So I’m working on a project that has a number of components to it. In particular the data is all stored in a MySQL database. For various reasons we wanted to convert this to a PostgreSQL database. So off I went working on a branch to make the changes and test the system. Meanwhile other parts of the system are changing as well, in particular the size of the input data. When it comes time to merge I get everything setup and then merge the changes in and all the tests pass, so I commit.
Then we notice that the nightly performance run on the continuous integration server is really slow, taking 2 hours instead of 15 minutes. We had noticed there being some slowness on logins before, but now the logins were slow and the software being tested was really slow. So we go about testing the CI server and find that openSUSE has been kind enough to keep track of the MAC address from the original system (we had installed on a different drive and chassis and then moved to this identical chassis). This caused the IPv6 link local address of this machine to match that of the previous system, which happened to be on the same network. This is bad, so we changed the settings back to the right MAC address and things were better, but still slow. So we decided to reinstall the OS, there are only a couple of directories of data to save, so no big deal.
After the reinstall, logins are faster, but the performance test is still slow. So we blame this on the changes to the input data. So over the next month or so we optimize the handling of the input data and find ways to reduce the input data some, but not back to the original size. The performance test is better, but still not back where it should be, we’re down to about 1.5 hours now.
Other tasks kept me busy, so I didn’t get back to this for another couple of weeks. At that point I’m running the performance test on another development machine and it’s running in 15 minutes! This is great! But it’s still running slow on the CI server. What’s different? So I start checking versions of software and all and everything matches up. What I do notice is differences in the drives. So I get another drive installed in the CI server so I can test different configurations of drives for the PostgreSQL data directory. Here are the results:
XFS (logbufs=8): ~4 hours to finish ext4: ~1 hour 50 minutes to finish ext3: 15 minutes to finish ext3 on LVM: 15 minutes to finish reiserfs: ~1 hour 50 minutes ext3 barrier=1: ~15 minutes ext4 nobarrier: ~15 minutes jfs: ~15 minutes
So as you can see, the filesystem really makes a difference. Turns out the development machine was using ext3 on LVM and the CI server was running ext4. After posting to the postgres-performance mailing list about this, it turns out that I either get speed or safety.

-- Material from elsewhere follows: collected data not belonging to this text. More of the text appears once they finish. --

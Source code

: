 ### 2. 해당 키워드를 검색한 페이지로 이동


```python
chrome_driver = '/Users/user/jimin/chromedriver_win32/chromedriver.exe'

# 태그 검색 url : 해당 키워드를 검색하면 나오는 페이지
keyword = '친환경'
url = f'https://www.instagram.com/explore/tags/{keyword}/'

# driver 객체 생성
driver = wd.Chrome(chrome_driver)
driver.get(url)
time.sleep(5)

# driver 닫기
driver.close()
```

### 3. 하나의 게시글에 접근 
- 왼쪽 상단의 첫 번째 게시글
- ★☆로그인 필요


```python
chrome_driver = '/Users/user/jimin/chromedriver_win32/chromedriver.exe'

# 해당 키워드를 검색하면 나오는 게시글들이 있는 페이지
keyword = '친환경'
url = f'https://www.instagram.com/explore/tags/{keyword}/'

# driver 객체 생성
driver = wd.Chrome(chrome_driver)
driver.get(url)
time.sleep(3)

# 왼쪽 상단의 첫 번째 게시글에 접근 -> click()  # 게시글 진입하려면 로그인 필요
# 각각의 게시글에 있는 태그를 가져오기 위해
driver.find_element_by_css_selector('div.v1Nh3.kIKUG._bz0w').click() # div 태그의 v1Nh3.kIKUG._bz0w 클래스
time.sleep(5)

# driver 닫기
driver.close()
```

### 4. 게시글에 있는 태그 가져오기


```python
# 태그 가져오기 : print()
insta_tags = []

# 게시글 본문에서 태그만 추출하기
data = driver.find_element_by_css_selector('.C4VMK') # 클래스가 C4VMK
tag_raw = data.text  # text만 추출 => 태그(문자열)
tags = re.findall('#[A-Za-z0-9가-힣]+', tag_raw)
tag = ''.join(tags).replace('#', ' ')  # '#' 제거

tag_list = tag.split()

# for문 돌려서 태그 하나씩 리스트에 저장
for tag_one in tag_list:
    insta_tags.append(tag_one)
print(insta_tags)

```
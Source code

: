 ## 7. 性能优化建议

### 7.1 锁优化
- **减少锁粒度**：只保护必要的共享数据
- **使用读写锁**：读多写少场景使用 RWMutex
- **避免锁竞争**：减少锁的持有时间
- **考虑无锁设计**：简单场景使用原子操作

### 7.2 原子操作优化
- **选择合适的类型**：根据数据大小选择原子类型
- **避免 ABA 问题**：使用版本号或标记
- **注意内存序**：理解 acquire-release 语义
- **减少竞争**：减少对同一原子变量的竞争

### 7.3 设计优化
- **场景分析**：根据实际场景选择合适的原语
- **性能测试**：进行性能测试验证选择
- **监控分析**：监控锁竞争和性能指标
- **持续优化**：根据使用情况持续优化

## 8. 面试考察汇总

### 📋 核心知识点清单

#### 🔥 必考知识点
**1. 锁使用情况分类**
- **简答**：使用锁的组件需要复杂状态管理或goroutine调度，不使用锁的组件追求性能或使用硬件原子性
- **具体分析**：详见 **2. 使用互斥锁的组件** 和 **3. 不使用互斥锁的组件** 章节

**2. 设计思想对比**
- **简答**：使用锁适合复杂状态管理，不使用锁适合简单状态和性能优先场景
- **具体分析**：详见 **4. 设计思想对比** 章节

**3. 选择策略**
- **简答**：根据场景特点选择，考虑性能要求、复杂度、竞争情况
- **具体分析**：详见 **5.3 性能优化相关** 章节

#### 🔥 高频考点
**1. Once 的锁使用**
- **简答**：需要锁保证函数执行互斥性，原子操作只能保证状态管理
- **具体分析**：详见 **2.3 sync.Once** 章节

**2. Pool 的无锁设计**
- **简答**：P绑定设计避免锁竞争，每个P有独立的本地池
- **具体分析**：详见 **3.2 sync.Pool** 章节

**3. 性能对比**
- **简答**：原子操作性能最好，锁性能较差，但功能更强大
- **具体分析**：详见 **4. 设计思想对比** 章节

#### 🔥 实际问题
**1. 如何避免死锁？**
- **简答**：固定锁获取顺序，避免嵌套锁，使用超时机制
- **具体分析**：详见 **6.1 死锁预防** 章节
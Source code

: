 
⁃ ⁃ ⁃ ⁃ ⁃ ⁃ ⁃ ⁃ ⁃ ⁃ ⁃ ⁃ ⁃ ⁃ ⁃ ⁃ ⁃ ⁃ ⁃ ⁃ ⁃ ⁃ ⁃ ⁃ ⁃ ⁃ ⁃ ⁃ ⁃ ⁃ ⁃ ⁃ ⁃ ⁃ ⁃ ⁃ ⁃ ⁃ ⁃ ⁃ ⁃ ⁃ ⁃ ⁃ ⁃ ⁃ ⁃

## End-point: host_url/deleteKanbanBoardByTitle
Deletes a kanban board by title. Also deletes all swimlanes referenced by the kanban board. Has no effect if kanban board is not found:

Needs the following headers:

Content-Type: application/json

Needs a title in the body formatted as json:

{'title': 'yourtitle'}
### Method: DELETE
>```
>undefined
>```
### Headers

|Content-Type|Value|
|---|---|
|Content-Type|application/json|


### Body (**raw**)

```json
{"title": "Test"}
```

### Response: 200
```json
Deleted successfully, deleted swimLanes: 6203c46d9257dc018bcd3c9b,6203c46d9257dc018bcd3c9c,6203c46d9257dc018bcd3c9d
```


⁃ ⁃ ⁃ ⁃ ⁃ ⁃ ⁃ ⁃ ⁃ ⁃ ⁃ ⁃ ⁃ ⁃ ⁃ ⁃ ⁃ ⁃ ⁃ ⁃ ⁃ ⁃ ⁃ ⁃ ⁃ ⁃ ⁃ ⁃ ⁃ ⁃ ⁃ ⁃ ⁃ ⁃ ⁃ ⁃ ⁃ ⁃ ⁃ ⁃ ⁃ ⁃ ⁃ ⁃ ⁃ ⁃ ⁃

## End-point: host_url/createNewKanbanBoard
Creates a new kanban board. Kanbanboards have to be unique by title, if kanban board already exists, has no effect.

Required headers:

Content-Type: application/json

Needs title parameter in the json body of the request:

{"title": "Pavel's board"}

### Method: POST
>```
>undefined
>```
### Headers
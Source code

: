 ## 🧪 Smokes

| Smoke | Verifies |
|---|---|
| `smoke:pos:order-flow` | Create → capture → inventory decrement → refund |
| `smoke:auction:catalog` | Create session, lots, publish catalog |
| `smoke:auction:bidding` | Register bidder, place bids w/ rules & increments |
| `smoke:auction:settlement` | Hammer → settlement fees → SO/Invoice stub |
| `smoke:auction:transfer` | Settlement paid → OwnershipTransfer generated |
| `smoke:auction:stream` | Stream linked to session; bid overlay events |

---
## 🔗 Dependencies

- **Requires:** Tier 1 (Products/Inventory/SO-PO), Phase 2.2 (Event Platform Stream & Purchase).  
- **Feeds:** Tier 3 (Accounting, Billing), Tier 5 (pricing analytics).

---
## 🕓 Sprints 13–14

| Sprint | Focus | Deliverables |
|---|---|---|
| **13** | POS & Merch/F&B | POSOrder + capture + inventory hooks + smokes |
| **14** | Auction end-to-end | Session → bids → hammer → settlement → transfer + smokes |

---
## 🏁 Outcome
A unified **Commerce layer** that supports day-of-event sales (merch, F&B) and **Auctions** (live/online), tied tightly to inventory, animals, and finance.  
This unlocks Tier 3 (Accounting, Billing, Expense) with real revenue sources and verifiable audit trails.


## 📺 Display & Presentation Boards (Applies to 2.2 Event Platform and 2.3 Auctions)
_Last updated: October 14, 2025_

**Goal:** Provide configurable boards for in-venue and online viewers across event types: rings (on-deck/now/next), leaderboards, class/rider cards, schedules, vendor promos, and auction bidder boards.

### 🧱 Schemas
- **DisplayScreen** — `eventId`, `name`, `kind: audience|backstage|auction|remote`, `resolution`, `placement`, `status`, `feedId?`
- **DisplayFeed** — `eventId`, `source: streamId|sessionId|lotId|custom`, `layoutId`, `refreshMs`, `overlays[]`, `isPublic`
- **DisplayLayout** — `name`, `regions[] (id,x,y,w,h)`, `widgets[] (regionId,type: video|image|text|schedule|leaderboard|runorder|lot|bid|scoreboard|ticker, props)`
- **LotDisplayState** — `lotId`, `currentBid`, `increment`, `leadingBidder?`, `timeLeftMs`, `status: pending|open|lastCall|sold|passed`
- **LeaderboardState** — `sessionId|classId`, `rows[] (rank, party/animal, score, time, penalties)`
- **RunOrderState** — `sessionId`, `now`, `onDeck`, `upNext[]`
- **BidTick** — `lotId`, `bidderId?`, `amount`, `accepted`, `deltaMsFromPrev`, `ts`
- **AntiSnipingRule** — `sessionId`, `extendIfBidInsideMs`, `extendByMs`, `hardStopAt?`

With ext3, if the power goes out, I could have a corrupted database, with ext4 this isn’t likely to happen. Given that I’m doing research here and if the power goes out during a test we have a lot bigger problems, I switched to ext3 and left it at that.
Now if I had just changed one thing (the database), rather than the database, the input data and the CI server setup around the same time, I probably would have caught this much sooner. It also would help to have my development systems setup with not only the same software, but the same filesystems too.